転職活動で最初の関門となるのが、履歴書と職務経歴書です。どんなに経験があっても、書類でうまく伝えられなければ、面接にたどり着けないこともあります。
この記事では、看護師が応募書類を作成するときに押さえておきたいポイントを、項目ごとに解説します。
履歴書と職務経歴書の役割の違い
まず、2つの書類の役割の違いを理解しておきましょう。役割がわかると、何をどこに書くべきかが見えてきます。
履歴書は、氏名や学歴、資格といった基本的なプロフィールを伝える書類です。一方、職務経歴書は、これまでどんな経験を積み、何ができるのかを具体的に伝える書類です。履歴書で人物の輪郭を示し、職務経歴書で実務能力をアピールする、という関係になります。
履歴書を書くときのポイント
履歴書は、正確さと丁寧さが基本です。
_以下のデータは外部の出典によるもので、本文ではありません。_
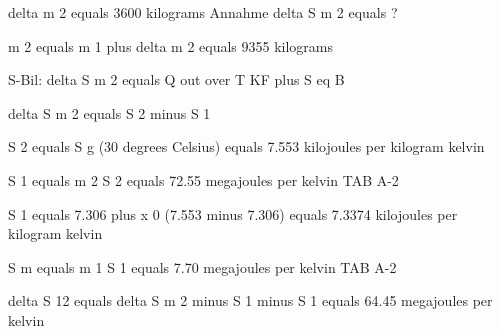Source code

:delta m 2 equals 3600 kilograms Annahme delta S m 2 equals ?

m 2 equals m 1 plus delta m 2 equals 9355 kilograms

S-Bil: delta S m 2 equals Q out over T KF plus S eq B

delta S m 2 equals S 2 minus S 1

S 2 equals S g (30 degrees Celsius) equals 7.553 kilojoules per kilogram kelvin

S 1 equals m 2 S 2 equals 72.55 megajoules per kelvin TAB A-2

S 1 equals 7.306 plus x 0 (7.553 minus 7.306) equals 7.3374 kilojoules per kilogram kelvin

S m equals m 1 S 1 equals 7.70 megajoules per kelvin TAB A-2

delta S 12 equals delta S m 2 minus S 1 minus S 1 equals 64.45 megajoules per kelvin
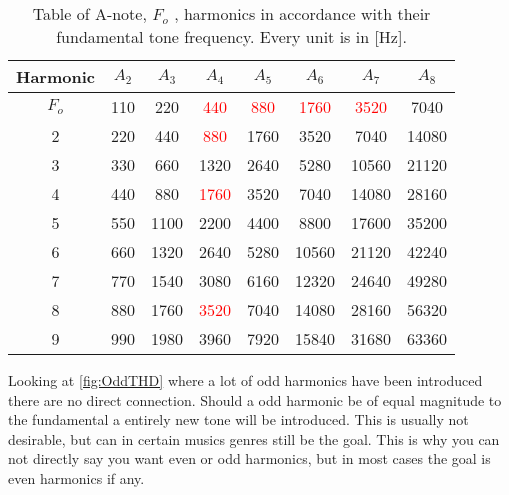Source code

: \begin{table}[H]
\centering
{}
\begin{tabular}{S[table-format=1]ccccccc} \toprule
    {Harmonic} & {$A_2$} & {$A_3$} & {$A_4$} & {$A_5$} & {$A_6$} & {$A_7$} & {$A_8$} \\ \midrule 
    $F_o$  & 110  & 220  & \textcolor{red}{440}   & \textcolor{red}{880}  & \textcolor{red}{1760}  & \textcolor{red}{3520}   & 7040   \\       & 220  & 440  & \textcolor{red}{880}   & 1760 & 3520   & 7040   & 14080  \\ 
    3      & 330  & 660  & 1320  & 2640 & 5280   & 10560  & 21120  \\
    4      & 440  & 880  & \textcolor{red}{1760}  & 3520 & 7040   & 14080  & 28160  \\ 
    5      & 550  & 1100 & 2200  & 4400 & 8800   & 17600  & 35200  \\       & 660  & 1320 & 2640  & 5280 & 10560  & 21120  & 42240  \\
    7      & 770  & 1540 & 3080  & 6160 & 12320  & 24640  & 49280  \\
    8      & 880  & 1760 & \textcolor{red}{3520}  & 7040 & 14080  & 28160  & 56320  \\ 
    9      & 990  & 1980 & 3960  & 7920 & 15840  & 31680  & 63360  \\ \bottomrule
\end{tabular}
\caption{Table of A-note, $F_o$ , harmonics in accordance with their fundamental tone frequency. Every unit is in [Hz].\citep{sou:NoteA}}
\label{tab:NoteA4}
\end{table}

Looking at \autoref{fig:OddTHD} where a lot of odd harmonics have been introduced there are no direct connection. Should a odd harmonic be of equal magnitude to the fundamental a entirely  new tone will be introduced. This is usually not desirable, but can in certain musics genres still be the goal. This is why you can not directly say you want even or odd harmonics, but in most cases the goal is even harmonics if any.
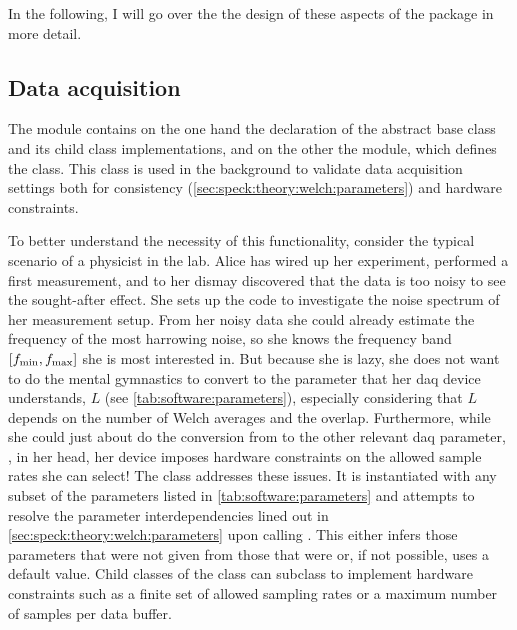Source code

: In the following, I will go over the the design of these aspects of the package in more detail.

\subsection{Data acquisition}\label{sec:speck:software:design:daq}
The  module contains on the one hand the declaration of the  abstract base class and its child class implementations, and on the other the  module, which defines the  class.
This class is used in the background to validate data acquisition settings both for consistency (\cf \cref{sec:speck:theory:welch:parameters}) and hardware constraints.

To better understand the necessity of this functionality, consider the typical scenario of a physicist
in the lab.
Alice has wired up her experiment, performed a first measurement, and to her dismay discovered that the data is too noisy to see the sought-after effect.
She sets up the \pyspeck code to investigate the noise spectrum of her measurement setup.
From her noisy data she could already estimate the frequency of the most harrowing noise, so she knows the frequency band $[f_{\mathrm{min}}, f_{\mathrm{max}}]$ she is most interested in.
But because she is lazy,
she does not want to do the mental gymnastics to convert \fmin to the parameter that her \gls{daq} device understands, $L$ (see \cref{tab:software:parameters}), especially considering that $L$ depends on the number of Welch averages and the overlap.
Furthermore, while she could just about do the conversion from \fmax to the other relevant \gls{daq} parameter, \fs, in her head, her device imposes hardware constraints on the allowed sample rates she can select!
The  class addresses these issues.
It is instantiated with any subset of the parameters listed in \cref{tab:software:parameters}
and attempts to resolve the parameter interdependencies lined out in \cref{sec:speck:theory:welch:parameters} upon calling .
This either infers those parameters that were not given from those that were or, if not possible, uses a default value.
Child classes of the  class can subclass  to implement hardware constraints such as a finite set of allowed sampling rates or a maximum number of samples per data buffer.

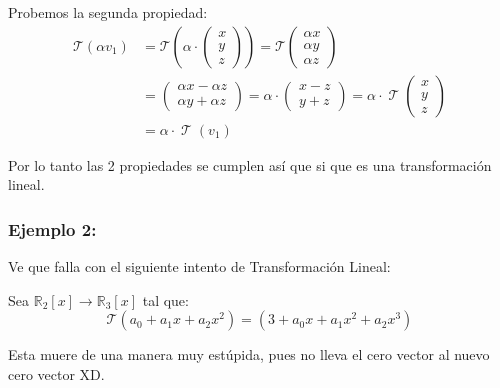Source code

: \documentclass[12pt, fleqn]{report}                             %
\theoremstyle{break}                                            %
\DeclareMathOperator \LinTrans      {\mathcal{T}}               %
\newcommand{\Wrap}[1]           {\left( #1 \right)}             %
\newcommand{\FnLinTrans}[1]{\mathcal{T}\Wrap{#1}}               %
\newcommand{\VecLinTrans}[1]{\mathcal{T}\pVector{#1}}           %
\newcommand{\pVector}[1]                                        %
        { \ensuremath{\begin{pmatrix}#1\end{pmatrix}} }             %
\begin{document}
                    Probemos la segunda propiedad:
                    \begin{equation*}
                    \begin{split}
                        \FnLinTrans{\alpha v_1}                                                      
                            &= \FnLinTrans{\alpha \cdot \pVector{x\\y\\z} }                      
                             = \VecLinTrans{\alpha x\\\alpha y\\\alpha z}                                   \\
                            &= \pVector{\alpha x - \alpha z\\ \alpha y + \alpha z}                                      
                             = \alpha \cdot \pVector{x-z\\y+z}                                                          
                             = \alpha \cdot \LinTrans \pVector{x\\y\\z}                                     \\
                            &= \alpha \cdot \LinTrans (v_1)                                                 
                    \end{split}
                    \end{equation*}

                    Por lo tanto las 2 propiedades se cumplen así que si que es una transformación lineal.

                \clearpage
                \subsubsection{Ejemplo 2:}

                    Ve que falla con el siguiente intento de Transformación Lineal:

                    Sea $\mathbb{R}_2[x] \to \mathbb{R}_3[x]$ tal que:
                    \begin{equation*}
                        \FnLinTrans{a_0+a_1x+a_2x^2} = \Wrap{3+a_0x+a_1x^2+a_2x^3}
                    \end{equation*}

                    Esta muere de una manera muy estúpida, pues no lleva el cero vector al nuevo cero vector XD.
\end{document}

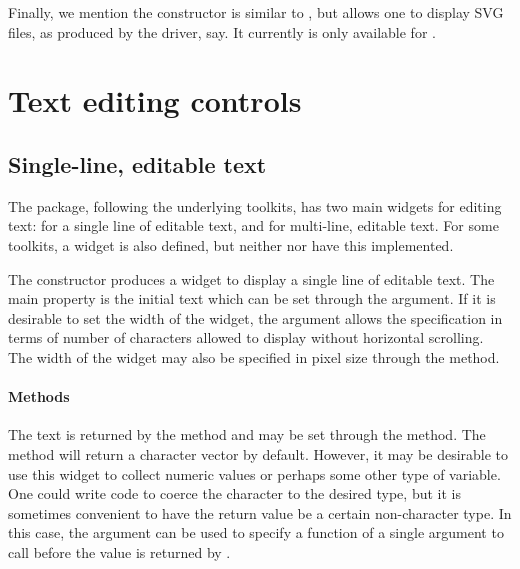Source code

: Finally, we mention the  constructor is similar to , but allows one to
display SVG files, as produced by the  driver, say. It
currently is only available for .

\section{Text editing controls}
\label{sec:gWidgets-text-edit-contr}



\subsection{Single-line, editable text}
\label{sec:gWidgets-single-line-editable}

The  package, following the underlying toolkits, has two
main widgets for editing text:  for a single line
of editable text, and  for multi-line, editable
text.  For some toolkits, a  widget is also
defined, but neither  nor  have this
implemented.


The  constructor produces a widget to display a
single line of editable text. The main property is the initial text
which can be set through the  argument.  If it
is desirable to set the width of the widget, the
 argument allows the specification in terms of
number of characters allowed to display without horizontal
scrolling. The width of the widget may also be specified in pixel size
through the  method.


\paragraph{Methods}
The text is returned by the  method and may be
set through the  method.  The
 method will return a character vector by
default. However, it may be desirable to use this widget to collect
numeric values or perhaps some other type of variable. One could write
code to coerce the character to the desired type, but it is sometimes
convenient to have the return value be a certain non-character
type. In this case, the  argument can be
used to specify a function of a single argument to call before the
value is returned by .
細かい部分にも採用担当者の目は向きます。
資格欄は正式名称で書く
看護師免許は「看護師免許 取得」と正式名称で記載します。取得年月も正確に書きましょう。保健師や助産師など、複数の資格を持っている場合は、取得順に漏れなく記載します。
志望動機は使い回さない
志望動機は、応募先ごとに書き分けることが大切です。「なぜこの病院・施設なのか」が伝わる内容にすると、熱意が伝わりやすくなります。どの職場にも当てはまる内容では、印象に残りにくくなります。
写真や記入は丁寧に
清潔感のある写真を使い、文字は読みやすく丁寧に書きます。手書き・パソコンのどちらでも構いませんが、誤字脱字がないか必ず見直しましょう。
職務経歴書を書くときのポイント
職務経歴書は、自由度が高い分、書き方で差がつきます。経験を「伝わる形」に整理することが鍵です。
勤務先の概要を簡潔に書く
これまで勤めた医療機関について、病床数や診療科、配属部署などを簡潔に記載します。規模や特徴がわかると、どんな環境で働いてきたかが伝わります。
経験した業務を具体的に
担当した診療科、経験した看護技術、受け持ち患者数など、具体的に書くことで実務能力が伝わります。「何ができるのか」が明確になるよう意識しましょう。
数字やエピソードを添える
可能であれば、具体的な数字や経験を添えると説得力が増します。たとえば、担当した患者数や、チームでの役割、prи取り組んだ改善活動などです。実績が見えると、採用担当者がイメージしやすくなります。
採用担当者の視点を意識する
書類を作るときは、読み手である採用担当者の立場を想像してみることが大切です。
採用担当者は、多くの応募書類に目を通します。そのなかで「会ってみたい」と思ってもらうには、要点が整理され、強みが一目で伝わる書類であることが重要です。長く書けばよいわけではなく、読みやすさと具体性のバランスを意識しましょう。
転職エージェントを利用している場合は、書類の添削を受けられることもあります。第三者の視点を取り入れると、自分では気づかない改善点が見つかることもあります。
まとめ
履歴書と職務経歴書は、それぞれ役割が異なります。履歴書は正確さと丁寧さを、職務経歴書は経験の具体性を意識して作成しましょう。
採用担当者の視点に立ち、強みが伝わる書類を整えることが、面接への第一歩になります。一度作って終わりにせず、応募先に合わせて見直していくことをおすすめします。